Neag Study: School Psychologists Can Play Key Role in Reducing Obesity, Raising Scores

Husky Sport
Husky Sport

How school psychologists can help students prevent obesity and, in turn, achieve academic success is the focus of a study conducted by Neag School of Education researchers and published in the National Association of School Psychologists’ School Psychology Forum.

Based on research Neag Educational Psychology doctoral student Scott McCarthy conducted for his dissertation, the study entitled “The Link Between Obesity and Academics: School Psychologists’ Role in Collaborative Prevention” outlines for educators what McCarthy calls a “practical and sustainable” plan for school psychologists like himself to implement interventions such as increased regular physical activity and nutrition education that, among other benefits, can contribute to academic achievement.

“It’s proven that obesity leads to physical health problems like diabetes and emotional problems like depression, as well as to other troublesome, negative results like social isolation, being bullied and low self-esteem,” said McCarthy who, in addition to pursing his Ph.D., works full-time as a public school psychologist in Greenwich. “The science of how weight influences students’ school performance is still emerging, but real evidence is there and, as educators, we need to be concerned and begin conceptualizing what we can do to help students succeed.”

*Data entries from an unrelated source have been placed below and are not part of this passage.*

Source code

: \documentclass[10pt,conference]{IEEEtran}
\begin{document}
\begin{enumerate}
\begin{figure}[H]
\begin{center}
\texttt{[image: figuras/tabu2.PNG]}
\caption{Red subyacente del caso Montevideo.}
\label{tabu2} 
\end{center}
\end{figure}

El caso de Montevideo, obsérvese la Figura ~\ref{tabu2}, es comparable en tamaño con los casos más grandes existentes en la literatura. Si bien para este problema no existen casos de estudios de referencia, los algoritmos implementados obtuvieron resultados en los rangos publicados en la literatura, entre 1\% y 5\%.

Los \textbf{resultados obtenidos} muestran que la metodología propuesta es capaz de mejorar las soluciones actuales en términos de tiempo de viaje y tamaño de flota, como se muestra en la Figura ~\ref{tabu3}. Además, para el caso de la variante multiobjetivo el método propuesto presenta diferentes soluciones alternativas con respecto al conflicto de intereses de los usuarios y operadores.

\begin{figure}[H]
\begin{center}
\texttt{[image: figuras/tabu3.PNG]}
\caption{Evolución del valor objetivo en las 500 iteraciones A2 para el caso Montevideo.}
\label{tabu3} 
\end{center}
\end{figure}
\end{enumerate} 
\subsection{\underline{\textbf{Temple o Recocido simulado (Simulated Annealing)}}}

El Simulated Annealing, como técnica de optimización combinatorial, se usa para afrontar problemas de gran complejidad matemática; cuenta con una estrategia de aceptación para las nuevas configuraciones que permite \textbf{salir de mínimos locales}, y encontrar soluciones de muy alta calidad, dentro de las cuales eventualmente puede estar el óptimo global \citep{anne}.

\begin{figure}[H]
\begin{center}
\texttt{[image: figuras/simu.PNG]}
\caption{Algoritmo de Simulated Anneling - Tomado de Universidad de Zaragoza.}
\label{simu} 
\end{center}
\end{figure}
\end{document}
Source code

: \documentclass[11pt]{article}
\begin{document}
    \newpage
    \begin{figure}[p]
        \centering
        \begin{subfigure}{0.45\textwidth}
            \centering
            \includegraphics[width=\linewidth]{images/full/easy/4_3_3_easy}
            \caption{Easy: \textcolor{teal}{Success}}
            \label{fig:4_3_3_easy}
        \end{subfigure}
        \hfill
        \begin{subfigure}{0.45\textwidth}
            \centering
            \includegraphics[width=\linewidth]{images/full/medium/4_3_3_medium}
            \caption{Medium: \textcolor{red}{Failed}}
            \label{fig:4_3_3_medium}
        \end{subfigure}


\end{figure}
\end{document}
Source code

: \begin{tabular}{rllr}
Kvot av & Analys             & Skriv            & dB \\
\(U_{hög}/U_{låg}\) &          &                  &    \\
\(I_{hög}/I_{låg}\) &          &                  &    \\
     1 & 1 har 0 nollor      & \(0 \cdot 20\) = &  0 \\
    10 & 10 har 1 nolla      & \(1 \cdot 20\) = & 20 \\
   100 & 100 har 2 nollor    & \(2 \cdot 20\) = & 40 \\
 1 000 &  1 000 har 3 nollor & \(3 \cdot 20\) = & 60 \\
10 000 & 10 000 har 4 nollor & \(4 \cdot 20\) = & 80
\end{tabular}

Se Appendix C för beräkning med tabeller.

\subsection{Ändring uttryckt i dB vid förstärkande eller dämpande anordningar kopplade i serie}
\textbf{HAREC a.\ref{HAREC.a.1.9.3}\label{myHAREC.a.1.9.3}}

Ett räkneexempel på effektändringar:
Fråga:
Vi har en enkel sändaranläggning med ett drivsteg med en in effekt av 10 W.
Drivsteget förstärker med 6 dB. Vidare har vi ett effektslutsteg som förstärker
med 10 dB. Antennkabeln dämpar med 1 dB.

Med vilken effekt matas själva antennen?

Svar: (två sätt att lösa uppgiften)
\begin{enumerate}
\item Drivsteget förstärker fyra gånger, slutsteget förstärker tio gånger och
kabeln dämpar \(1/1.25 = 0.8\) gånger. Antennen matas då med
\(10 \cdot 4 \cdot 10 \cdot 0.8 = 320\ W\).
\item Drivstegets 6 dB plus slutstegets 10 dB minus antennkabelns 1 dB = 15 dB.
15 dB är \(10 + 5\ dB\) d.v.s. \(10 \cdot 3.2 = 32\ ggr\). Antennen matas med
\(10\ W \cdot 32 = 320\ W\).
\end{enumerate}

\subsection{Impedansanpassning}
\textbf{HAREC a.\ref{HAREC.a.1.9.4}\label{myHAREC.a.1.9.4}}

Although a concrete cause-and-effect relationship between childhood obesity and academic performance has not yet been concretely established, research conducted by organizations like the Centers for Disease Control and American Academy of Pediatrics—along with additional studies published in journals like the Journal of Adolescent Health and Preventative Medicine—make the connection impossible to ignore, McCarthy said. Results of these studies and others show that students who are overweight or obese score  lower on standardized measures of academic achievement, as well as perform worse in the classroom.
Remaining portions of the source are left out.